__PROMPT__. Return exactly the lines below, starting with the one that has "grid39nDr0nDe2 & 23304" and going on through the one that has "grid41nDr0nDe1 & 33147".

[Saved entries]
==================================================
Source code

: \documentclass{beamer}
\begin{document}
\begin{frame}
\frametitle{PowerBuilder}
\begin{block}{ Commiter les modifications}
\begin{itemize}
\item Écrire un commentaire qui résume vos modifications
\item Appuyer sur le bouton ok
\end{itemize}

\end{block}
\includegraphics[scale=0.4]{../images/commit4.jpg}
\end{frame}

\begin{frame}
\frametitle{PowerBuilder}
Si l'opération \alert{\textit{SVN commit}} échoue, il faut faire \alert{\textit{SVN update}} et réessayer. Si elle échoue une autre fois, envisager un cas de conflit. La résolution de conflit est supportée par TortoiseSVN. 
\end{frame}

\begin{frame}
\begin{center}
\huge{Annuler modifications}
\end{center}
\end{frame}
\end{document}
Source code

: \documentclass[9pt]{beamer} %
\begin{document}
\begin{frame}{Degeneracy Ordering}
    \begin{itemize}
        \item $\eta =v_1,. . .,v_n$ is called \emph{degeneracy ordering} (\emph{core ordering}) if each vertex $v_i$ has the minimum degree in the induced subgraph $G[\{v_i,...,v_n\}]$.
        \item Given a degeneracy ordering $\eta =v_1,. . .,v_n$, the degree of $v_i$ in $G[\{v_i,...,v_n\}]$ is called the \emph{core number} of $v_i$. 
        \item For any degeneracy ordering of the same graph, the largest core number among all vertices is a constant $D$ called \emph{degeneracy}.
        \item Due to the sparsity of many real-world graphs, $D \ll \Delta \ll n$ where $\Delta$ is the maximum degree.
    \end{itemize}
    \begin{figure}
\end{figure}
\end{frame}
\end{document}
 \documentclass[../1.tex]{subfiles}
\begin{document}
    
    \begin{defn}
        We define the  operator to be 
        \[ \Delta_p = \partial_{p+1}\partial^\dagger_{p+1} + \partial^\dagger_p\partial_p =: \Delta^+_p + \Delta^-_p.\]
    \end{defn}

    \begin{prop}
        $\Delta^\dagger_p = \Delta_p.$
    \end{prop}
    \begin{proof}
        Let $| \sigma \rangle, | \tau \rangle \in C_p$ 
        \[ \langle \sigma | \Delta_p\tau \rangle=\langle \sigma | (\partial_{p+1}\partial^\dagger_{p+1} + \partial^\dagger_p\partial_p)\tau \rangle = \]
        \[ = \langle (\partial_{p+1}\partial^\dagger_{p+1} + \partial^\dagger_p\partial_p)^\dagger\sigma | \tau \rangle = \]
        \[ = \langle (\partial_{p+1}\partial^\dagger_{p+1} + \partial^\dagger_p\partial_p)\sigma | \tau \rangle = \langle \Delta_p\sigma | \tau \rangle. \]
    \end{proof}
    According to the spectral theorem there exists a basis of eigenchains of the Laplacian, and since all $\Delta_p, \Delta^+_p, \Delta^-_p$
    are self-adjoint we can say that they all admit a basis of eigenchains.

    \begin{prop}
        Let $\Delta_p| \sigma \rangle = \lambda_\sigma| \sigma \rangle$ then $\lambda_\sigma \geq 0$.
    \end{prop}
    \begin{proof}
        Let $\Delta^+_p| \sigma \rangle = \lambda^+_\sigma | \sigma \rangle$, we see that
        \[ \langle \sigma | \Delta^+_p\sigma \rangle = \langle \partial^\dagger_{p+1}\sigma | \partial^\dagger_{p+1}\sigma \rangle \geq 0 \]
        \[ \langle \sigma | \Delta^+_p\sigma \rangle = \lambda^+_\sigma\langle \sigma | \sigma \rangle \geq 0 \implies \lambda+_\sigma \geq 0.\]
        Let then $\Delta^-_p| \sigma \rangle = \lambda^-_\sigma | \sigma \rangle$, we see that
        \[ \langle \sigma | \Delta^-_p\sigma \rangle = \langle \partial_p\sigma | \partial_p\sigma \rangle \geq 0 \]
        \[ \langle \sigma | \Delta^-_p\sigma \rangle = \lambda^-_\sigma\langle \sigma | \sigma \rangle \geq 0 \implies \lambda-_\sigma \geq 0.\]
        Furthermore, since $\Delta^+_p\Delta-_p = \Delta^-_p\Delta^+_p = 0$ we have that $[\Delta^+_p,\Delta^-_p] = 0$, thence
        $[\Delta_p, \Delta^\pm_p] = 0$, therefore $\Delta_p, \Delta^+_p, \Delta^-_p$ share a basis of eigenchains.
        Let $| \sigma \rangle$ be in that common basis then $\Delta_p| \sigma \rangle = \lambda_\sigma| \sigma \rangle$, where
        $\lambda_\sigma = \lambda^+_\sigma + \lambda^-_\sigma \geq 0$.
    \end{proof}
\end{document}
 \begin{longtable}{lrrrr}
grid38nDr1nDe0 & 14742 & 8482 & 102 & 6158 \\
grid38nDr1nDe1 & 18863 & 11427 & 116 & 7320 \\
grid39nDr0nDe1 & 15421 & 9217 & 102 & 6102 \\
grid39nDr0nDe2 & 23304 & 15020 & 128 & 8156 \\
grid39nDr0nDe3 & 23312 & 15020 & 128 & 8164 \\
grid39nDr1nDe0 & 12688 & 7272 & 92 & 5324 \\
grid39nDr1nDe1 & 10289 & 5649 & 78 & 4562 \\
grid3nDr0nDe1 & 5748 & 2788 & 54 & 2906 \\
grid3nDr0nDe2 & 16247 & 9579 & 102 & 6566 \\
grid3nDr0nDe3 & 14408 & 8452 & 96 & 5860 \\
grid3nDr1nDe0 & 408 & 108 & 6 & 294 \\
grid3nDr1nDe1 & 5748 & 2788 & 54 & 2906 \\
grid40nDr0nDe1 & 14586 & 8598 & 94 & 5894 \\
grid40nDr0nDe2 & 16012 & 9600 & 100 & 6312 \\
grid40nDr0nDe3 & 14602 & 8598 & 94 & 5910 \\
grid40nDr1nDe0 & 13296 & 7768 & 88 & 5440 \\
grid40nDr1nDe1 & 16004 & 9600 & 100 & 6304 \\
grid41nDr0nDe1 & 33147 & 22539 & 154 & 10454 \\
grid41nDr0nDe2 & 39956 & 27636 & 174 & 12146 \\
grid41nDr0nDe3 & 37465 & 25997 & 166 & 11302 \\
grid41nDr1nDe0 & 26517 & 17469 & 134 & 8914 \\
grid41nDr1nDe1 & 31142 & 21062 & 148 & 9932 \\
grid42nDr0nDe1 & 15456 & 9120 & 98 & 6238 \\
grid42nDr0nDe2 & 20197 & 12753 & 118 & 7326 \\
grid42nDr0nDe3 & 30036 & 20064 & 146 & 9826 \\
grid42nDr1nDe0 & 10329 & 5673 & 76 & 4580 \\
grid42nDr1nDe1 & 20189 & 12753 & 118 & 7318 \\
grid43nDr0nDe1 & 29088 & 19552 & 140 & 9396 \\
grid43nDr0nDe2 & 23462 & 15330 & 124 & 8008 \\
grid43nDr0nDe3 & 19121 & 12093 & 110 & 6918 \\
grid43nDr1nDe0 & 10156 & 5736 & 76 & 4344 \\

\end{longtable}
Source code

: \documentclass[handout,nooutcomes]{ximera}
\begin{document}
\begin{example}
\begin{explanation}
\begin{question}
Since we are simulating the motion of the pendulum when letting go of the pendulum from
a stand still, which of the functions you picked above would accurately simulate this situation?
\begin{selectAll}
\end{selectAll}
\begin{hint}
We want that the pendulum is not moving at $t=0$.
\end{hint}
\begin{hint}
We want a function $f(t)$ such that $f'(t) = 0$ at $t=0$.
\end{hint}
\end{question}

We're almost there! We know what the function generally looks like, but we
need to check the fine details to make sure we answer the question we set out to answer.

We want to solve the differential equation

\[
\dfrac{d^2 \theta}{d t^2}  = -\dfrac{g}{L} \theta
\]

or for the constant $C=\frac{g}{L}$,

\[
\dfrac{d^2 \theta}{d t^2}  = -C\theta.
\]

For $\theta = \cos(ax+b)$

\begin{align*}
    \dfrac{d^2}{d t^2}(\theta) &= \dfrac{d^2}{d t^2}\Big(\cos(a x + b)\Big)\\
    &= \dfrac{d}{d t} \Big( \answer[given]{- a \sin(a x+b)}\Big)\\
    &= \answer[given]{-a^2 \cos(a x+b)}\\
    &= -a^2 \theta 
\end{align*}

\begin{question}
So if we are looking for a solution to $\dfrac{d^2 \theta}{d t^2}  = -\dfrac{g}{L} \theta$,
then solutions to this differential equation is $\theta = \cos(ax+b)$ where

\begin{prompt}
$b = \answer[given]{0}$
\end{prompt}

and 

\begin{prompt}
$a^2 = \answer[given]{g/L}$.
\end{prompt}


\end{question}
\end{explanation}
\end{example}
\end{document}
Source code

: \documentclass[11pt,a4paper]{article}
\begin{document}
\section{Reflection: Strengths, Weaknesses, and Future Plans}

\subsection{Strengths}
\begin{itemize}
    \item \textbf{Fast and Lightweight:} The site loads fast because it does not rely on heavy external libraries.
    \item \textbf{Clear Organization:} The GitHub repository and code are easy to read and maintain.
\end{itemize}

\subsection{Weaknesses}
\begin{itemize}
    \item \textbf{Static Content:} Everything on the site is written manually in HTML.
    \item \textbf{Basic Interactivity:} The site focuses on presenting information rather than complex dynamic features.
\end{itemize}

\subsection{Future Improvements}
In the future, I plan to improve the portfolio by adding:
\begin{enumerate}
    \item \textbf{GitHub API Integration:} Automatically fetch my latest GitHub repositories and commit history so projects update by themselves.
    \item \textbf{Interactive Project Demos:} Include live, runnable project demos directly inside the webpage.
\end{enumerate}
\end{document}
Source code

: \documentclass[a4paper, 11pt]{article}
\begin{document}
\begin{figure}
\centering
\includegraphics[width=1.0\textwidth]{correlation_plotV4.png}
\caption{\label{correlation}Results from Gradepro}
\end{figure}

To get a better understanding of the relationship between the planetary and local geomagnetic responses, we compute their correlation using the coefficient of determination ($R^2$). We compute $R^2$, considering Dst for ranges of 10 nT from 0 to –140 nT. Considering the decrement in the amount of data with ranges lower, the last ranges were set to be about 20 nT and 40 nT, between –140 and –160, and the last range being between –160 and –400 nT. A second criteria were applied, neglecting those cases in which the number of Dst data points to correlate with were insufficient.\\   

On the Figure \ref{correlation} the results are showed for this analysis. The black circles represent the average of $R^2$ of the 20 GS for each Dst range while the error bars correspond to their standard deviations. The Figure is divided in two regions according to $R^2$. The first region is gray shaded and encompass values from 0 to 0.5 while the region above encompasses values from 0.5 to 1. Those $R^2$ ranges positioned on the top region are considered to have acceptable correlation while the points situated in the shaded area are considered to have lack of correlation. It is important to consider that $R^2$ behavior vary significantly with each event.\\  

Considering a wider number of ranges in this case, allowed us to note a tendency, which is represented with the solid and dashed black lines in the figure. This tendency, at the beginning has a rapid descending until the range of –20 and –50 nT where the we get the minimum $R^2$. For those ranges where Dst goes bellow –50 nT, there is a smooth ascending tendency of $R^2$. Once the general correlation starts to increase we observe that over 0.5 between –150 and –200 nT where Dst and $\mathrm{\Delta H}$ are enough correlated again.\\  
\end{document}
==================================================
__RESULT BELOW__.
grid39nDr0nDe2 & 23304 & 15020 & 128 & 8156 \\
grid39nDr0nDe3 & 23312 & 15020 & 128 & 8164 \\
grid39nDr1nDe0 & 12688 & 7272 & 92 & 5324 \\
grid39nDr1nDe1 & 10289 & 5649 & 78 & 4562 \\
grid3nDr0nDe1 & 5748 & 2788 & 54 & 2906 \\
grid3nDr0nDe2 & 16247 & 9579 & 102 & 6566 \\
grid3nDr0nDe3 & 14408 & 8452 & 96 & 5860 \\
grid3nDr1nDe0 & 408 & 108 & 6 & 294 \\
grid3nDr1nDe1 & 5748 & 2788 & 54 & 2906 \\
grid40nDr0nDe1 & 14586 & 8598 & 94 & 5894 \\
grid40nDr0nDe2 & 16012 & 9600 & 100 & 6312 \\
grid40nDr0nDe3 & 14602 & 8598 & 94 & 5910 \\
grid40nDr1nDe0 & 13296 & 7768 & 88 & 5440 \\
grid40nDr1nDe1 & 16004 & 9600 & 100 & 6304 \\
grid41nDr0nDe1 & 33147 & 22539 & 154 & 10454 \\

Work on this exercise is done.